The United Nations warned Friday of a new humanitarian catastrophe as an estimated 20,000 Syrians gathered along the border with Turkey amid escalating violence in the northwestern Syrian city of Aleppo.
One journalist posted images of the scene on Twitter.
The mass exodus comes as government forces launched a new offensive into the city, which is divided between rebels opposed to President Bashar al-Assad in the east and loyalist troops in the west.
Russian-backed Syrian regime forces made gains earlier on Friday, retaking Raytan north of the city and Atman in southern Daraa province.
No end to conflict in sight
The military push comes shortly after the government and its allies cut off the rebels' main supply route into the city.

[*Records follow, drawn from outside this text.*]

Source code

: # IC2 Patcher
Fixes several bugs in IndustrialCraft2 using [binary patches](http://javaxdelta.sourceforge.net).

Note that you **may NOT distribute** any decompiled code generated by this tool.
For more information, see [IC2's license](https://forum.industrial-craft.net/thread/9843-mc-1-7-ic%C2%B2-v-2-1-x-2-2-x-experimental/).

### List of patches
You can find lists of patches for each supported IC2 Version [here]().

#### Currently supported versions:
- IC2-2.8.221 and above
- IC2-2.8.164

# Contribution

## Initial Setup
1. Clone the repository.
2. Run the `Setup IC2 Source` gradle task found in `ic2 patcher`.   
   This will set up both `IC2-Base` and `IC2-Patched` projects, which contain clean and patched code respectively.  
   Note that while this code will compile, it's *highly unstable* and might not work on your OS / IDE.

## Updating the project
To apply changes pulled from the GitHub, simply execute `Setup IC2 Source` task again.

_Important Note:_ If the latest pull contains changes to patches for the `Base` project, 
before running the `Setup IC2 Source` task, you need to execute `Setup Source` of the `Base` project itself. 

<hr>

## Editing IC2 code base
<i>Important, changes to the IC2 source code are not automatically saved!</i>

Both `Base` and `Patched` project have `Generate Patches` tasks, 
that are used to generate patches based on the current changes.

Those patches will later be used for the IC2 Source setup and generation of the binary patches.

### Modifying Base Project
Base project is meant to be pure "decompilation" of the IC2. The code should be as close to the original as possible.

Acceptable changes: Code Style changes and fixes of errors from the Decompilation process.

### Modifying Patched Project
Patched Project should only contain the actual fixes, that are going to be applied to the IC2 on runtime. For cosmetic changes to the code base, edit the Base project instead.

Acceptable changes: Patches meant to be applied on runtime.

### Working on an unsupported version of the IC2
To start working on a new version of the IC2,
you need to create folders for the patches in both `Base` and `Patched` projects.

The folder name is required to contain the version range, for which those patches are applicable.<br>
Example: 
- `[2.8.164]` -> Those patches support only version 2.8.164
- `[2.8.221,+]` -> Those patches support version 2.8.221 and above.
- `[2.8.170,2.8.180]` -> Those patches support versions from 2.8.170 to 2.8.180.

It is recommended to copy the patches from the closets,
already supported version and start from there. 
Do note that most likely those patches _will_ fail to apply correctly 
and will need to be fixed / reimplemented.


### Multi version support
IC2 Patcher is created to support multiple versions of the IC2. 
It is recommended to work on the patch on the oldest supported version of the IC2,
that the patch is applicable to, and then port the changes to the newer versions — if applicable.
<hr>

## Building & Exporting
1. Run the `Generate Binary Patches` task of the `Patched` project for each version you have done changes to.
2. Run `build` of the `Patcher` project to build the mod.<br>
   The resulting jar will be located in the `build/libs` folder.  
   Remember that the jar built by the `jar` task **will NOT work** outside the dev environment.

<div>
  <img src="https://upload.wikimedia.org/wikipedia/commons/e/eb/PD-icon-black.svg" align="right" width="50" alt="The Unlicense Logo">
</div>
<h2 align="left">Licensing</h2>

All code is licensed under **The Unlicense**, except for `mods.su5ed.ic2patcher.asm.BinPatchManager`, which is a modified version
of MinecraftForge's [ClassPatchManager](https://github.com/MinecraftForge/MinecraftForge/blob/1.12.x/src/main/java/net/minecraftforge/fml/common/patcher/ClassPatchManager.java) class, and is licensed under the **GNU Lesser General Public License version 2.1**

Tens of thousands fled the city on Friday. Earlier, Turkish Prime Minister Ahmet Davutoglu warned that as many as 70,000 people could be heading toward his country's border.
The offensive occurred days after peace talks to end the conflict in Syria came to an abrupt halt in Geneva. Some Western leaders have blamed the Syrian government for the impasse, while others, including NATO head Jens Stoltenberg, have said the talks were undermined by continued Russian air strikes in the region.
A worsening crisis
Meanwhile, the United Nations said in its statement that access to affected people was becoming increasingly difficult amid the fighting.

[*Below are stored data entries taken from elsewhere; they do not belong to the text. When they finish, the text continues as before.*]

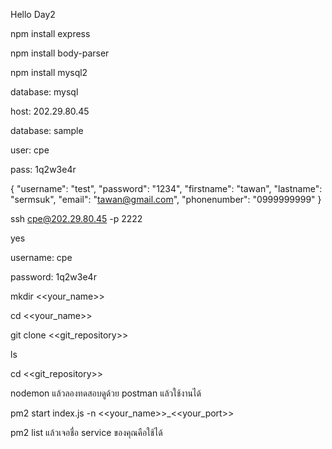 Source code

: Hello Day2

npm install express

npm install body-parser

npm install mysql2

database: mysql

host: 202.29.80.45

database: sample

user: cpe

pass: 1q2w3e4r

{
    "username": "test",
    "password": "1234",
    "firstname": "tawan",
    "lastname": "sermsuk",
    "email": "tawan@gmail.com",
    "phonenumber": "0999999999"
}

ssh cpe@202.29.80.45 -p 2222

yes

username: cpe

password: 1q2w3e4r

mkdir <<your_name>>

cd <<your_name>>

git clone <<git_repository>>

ls

cd <<git_repository>>

nodemon แล้วลองทดสอบดูด้วย postman แล้วใช้งานได้

pm2 start index.js -n <<your_name>>_<<your_port>>

pm2 list แล้วเจอชื่อ service ของคุณคือใช้ได้ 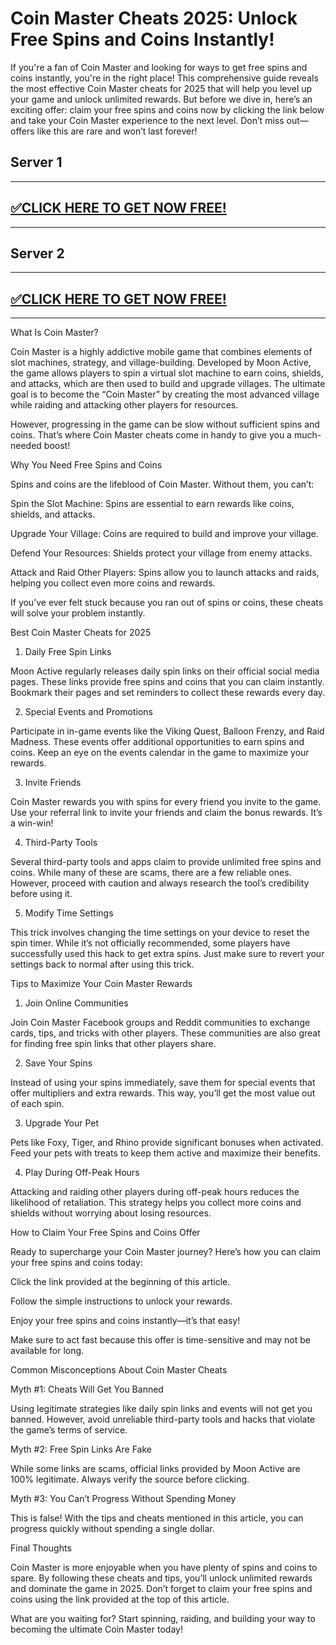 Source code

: # Coin Master Cheats 2025: Unlock Free Spins and Coins Instantly!

If you're a fan of Coin Master and looking for ways to get free spins and coins instantly, you're in the right place! This comprehensive guide reveals the most effective Coin Master cheats for 2025 that will help you level up your game and unlock unlimited rewards. But before we dive in, here’s an exciting offer: claim your free spins and coins now by clicking the link below and take your Coin Master experience to the next level. Don’t miss out—offers like this are rare and won’t last forever!

## Server 1

--------------------------------------------
## [✅CLICK HERE TO GET NOW FREE!](https://besteventtoday.com/c/spin/)

--------------------------------------------

## Server 2

--------------------------------------------
## [✅CLICK HERE TO GET NOW FREE!](https://besteventtoday.com/coin-spin/)

--------------------------------------------

What Is Coin Master?

Coin Master is a highly addictive mobile game that combines elements of slot machines, strategy, and village-building. Developed by Moon Active, the game allows players to spin a virtual slot machine to earn coins, shields, and attacks, which are then used to build and upgrade villages. The ultimate goal is to become the “Coin Master” by creating the most advanced village while raiding and attacking other players for resources.

However, progressing in the game can be slow without sufficient spins and coins. That’s where Coin Master cheats come in handy to give you a much-needed boost!

Why You Need Free Spins and Coins

Spins and coins are the lifeblood of Coin Master. Without them, you can’t:

Spin the Slot Machine: Spins are essential to earn rewards like coins, shields, and attacks.

Upgrade Your Village: Coins are required to build and improve your village.

Defend Your Resources: Shields protect your village from enemy attacks.

Attack and Raid Other Players: Spins allow you to launch attacks and raids, helping you collect even more coins and rewards.

If you’ve ever felt stuck because you ran out of spins or coins, these cheats will solve your problem instantly.

Best Coin Master Cheats for 2025

1. Daily Free Spin Links

Moon Active regularly releases daily spin links on their official social media pages. These links provide free spins and coins that you can claim instantly. Bookmark their pages and set reminders to collect these rewards every day.

2. Special Events and Promotions

Participate in in-game events like the Viking Quest, Balloon Frenzy, and Raid Madness. These events offer additional opportunities to earn spins and coins. Keep an eye on the events calendar in the game to maximize your rewards.

3. Invite Friends

Coin Master rewards you with spins for every friend you invite to the game. Use your referral link to invite your friends and claim the bonus rewards. It’s a win-win!

4. Third-Party Tools

Several third-party tools and apps claim to provide unlimited free spins and coins. While many of these are scams, there are a few reliable ones. However, proceed with caution and always research the tool’s credibility before using it.

5. Modify Time Settings

This trick involves changing the time settings on your device to reset the spin timer. While it’s not officially recommended, some players have successfully used this hack to get extra spins. Just make sure to revert your settings back to normal after using this trick.

Tips to Maximize Your Coin Master Rewards

1. Join Online Communities

Join Coin Master Facebook groups and Reddit communities to exchange cards, tips, and tricks with other players. These communities are also great for finding free spin links that other players share.

2. Save Your Spins

Instead of using your spins immediately, save them for special events that offer multipliers and extra rewards. This way, you’ll get the most value out of each spin.

3. Upgrade Your Pet

Pets like Foxy, Tiger, and Rhino provide significant bonuses when activated. Feed your pets with treats to keep them active and maximize their benefits.

4. Play During Off-Peak Hours

Attacking and raiding other players during off-peak hours reduces the likelihood of retaliation. This strategy helps you collect more coins and shields without worrying about losing resources.

How to Claim Your Free Spins and Coins Offer

Ready to supercharge your Coin Master journey? Here’s how you can claim your free spins and coins today:

Click the link provided at the beginning of this article.

Follow the simple instructions to unlock your rewards.

Enjoy your free spins and coins instantly—it’s that easy!

Make sure to act fast because this offer is time-sensitive and may not be available for long.

Common Misconceptions About Coin Master Cheats

Myth #1: Cheats Will Get You Banned

Using legitimate strategies like daily spin links and events will not get you banned. However, avoid unreliable third-party tools and hacks that violate the game’s terms of service.

Myth #2: Free Spin Links Are Fake

While some links are scams, official links provided by Moon Active are 100% legitimate. Always verify the source before clicking.

Myth #3: You Can’t Progress Without Spending Money

This is false! With the tips and cheats mentioned in this article, you can progress quickly without spending a single dollar.

Final Thoughts

Coin Master is more enjoyable when you have plenty of spins and coins to spare. By following these cheats and tips, you’ll unlock unlimited rewards and dominate the game in 2025. Don’t forget to claim your free spins and coins using the link provided at the top of this article.

What are you waiting for? Start spinning, raiding, and building your way to becoming the ultimate Coin Master today!
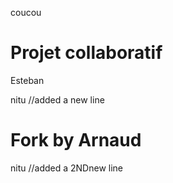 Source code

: coucou

# Projet collaboratif

Esteban

nitu //added a new line

# Fork by Arnaud
nitu //added a 2NDnew line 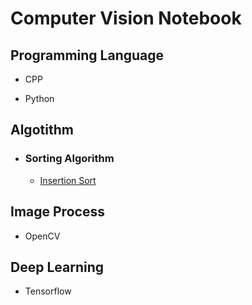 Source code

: # Computer Vision Notebook

## Programming Language

- CPP

- Python

## Algotithm

- ### Sorting Algorithm
    - [Insertion Sort](./Algorithm/SortingAlgorithm/InsertionSort.md)

## Image Process

- OpenCV

## Deep Learning

- Tensorflow


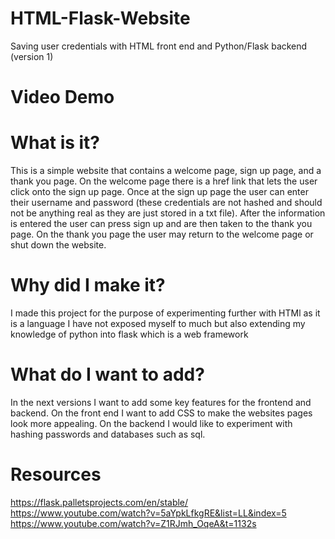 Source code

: # HTML-Flask-Website
Saving user credentials with HTML front end and Python/Flask backend (version 1)

# Video Demo

# What is it?
This is a simple website that contains a welcome page, sign up page, and a thank you page. On the welcome page there is a href link that lets the user click onto the sign up page. Once at the sign up page the user can enter their username and password (these credentials are not hashed and should not be anything real as they are just stored in a txt file). After the information is entered the user can press sign up and are then taken to the thank you page. On the thank you page the user may return to the welcome page or shut down the website.

# Why did I make it?
I made this project for the purpose of experimenting further with HTMl as it is a language I have not exposed myself to much but also extending my knowledge of python into flask which is a web framework

# What do I want to add?
In the next versions I want to add some key features for the frontend and backend. On the front end I want to add CSS to make the websites pages look more appealing. On the backend I would like to experiment with hashing passwords and databases such as sql.

# Resources
https://flask.palletsprojects.com/en/stable/
https://www.youtube.com/watch?v=5aYpkLfkgRE&list=LL&index=5
https://www.youtube.com/watch?v=Z1RJmh_OqeA&t=1132s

On Thursday, government representatives in London pledged more than $10 billion (9 billion euros) to aid people displaced by the ongoing war, although leaders emphasized the need for a political solution to the conflict.
In addition to the 20,000 people gathered along the border, the UN says an additional 20,000 people have been displaced and are stranded in other parts of the country. More than half of the country's population has been displaced since the beginning of the conflict in 2011, and some 260,000 people have been killed.